The aim of the APAC Regulatory Coordination Forum is to provide guidance rather than mandate how regulations should be. It serves as a platform to transparently share information, collaborate on inputs such as data or safety assessments, and provide open discussions and viewpoints between partners across the APAC region.

The work of the APAC Regulatory Coordination Forum focuses on all aspects of cultivated foods fit for human consumption, and is intended to complement activities carried out by the regulators, to assist in the mutual recognition of coordinated regulatory frameworks in APAC, and in doing so to minimise unnecessary trade barriers and cost to consumers.

“The APAC Regulatory Coordination Forum is a brainchild project of the APAC Society for Cellular Agriculture. We understand that such a platform can facilitate open and transparent discussions regarding regulatory matters in cellular agriculture. We hope that through the Forum, we will be able to build a repository of information that can aid in regulatory coordination across the APAC region, while providing a pathway for new jurisdictions to quickly get up to speed. 

Ultimately, we envision a clear and effective contingency for the industry as a whole towards commercialisation of cultivated food products across the region.

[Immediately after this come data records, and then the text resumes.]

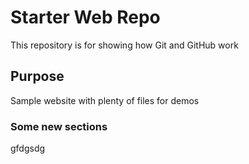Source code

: # Starter Web Repo

This repository is for showing how Git and GitHub work

## Purpose

Sample website with plenty of files for demos


### Some new sections

gfdgsdg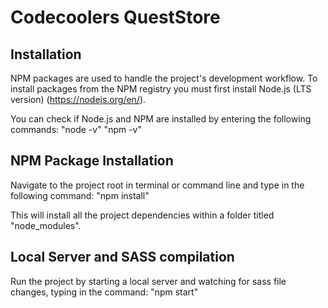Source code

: # Codecoolers QuestStore

## Installation

NPM packages are used to handle the project's development workflow.
To install packages from the NPM registry you must first install Node.js (LTS version) (https://nodejs.org/en/).

You can check if Node.js and NPM are installed by entering the following commands:
"node -v"
"npm -v"

## NPM Package Installation

Navigate to the project root in terminal or command line and type in the following command:
"npm install"

This will install all the project dependencies within a folder titled "node_modules".

## Local Server and SASS compilation

Run the project by starting a local server and watching for sass file changes, typing in the command:
"npm start"
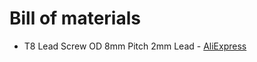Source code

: # Bill of materials

* T8 Lead Screw OD 8mm Pitch 2mm Lead - [AliExpress](https://www.aliexpress.com/item/T8-Lead-Screw-Rod-OD-8mm-Pitch-2mm-Lead-2mm-Length-150mm-500mm-Threaded-Rods-with/32760102869.html?spm=2114.search0104.3.1.ct7pL5&ws_ab_test=searchweb0_0,searchweb201602_1_10152_10065_10151_10344_10068_10342_10547_10343_10059_10340_10314_10548_10341_10534_100031_10084_10604_10083_10103_10307_10615_10142,searchweb201603_6,ppcSwitch_3&algo_expid=0a9f93f4-a92c-4284-a2c3-557623f2f619-0&algo_pvid=0a9f93f4-a92c-4284-a2c3-557623f2f619&priceBeautifyAB=0)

We encourage the participation of any potential new members vested in these matters, located among any of our APAC member countries.”

Peter Yu,
Program Director at APAC-SCA

Cultivated meat outperforms all forms of conventional meat when renewable energy is used at a production facility, requiring dramatically lower levels of land and water and reducing meat’s climate footprint by up to 92 percent. It eliminates the risk of zoonotic disease spread from meat production and reduces the risk of antimicrobial resistance. Cultivated meat can deliver on the tastes and flavours consumers want without depleting the oceans or trees in the rainforests. It’s simply a smarter way to make meat—full stop. 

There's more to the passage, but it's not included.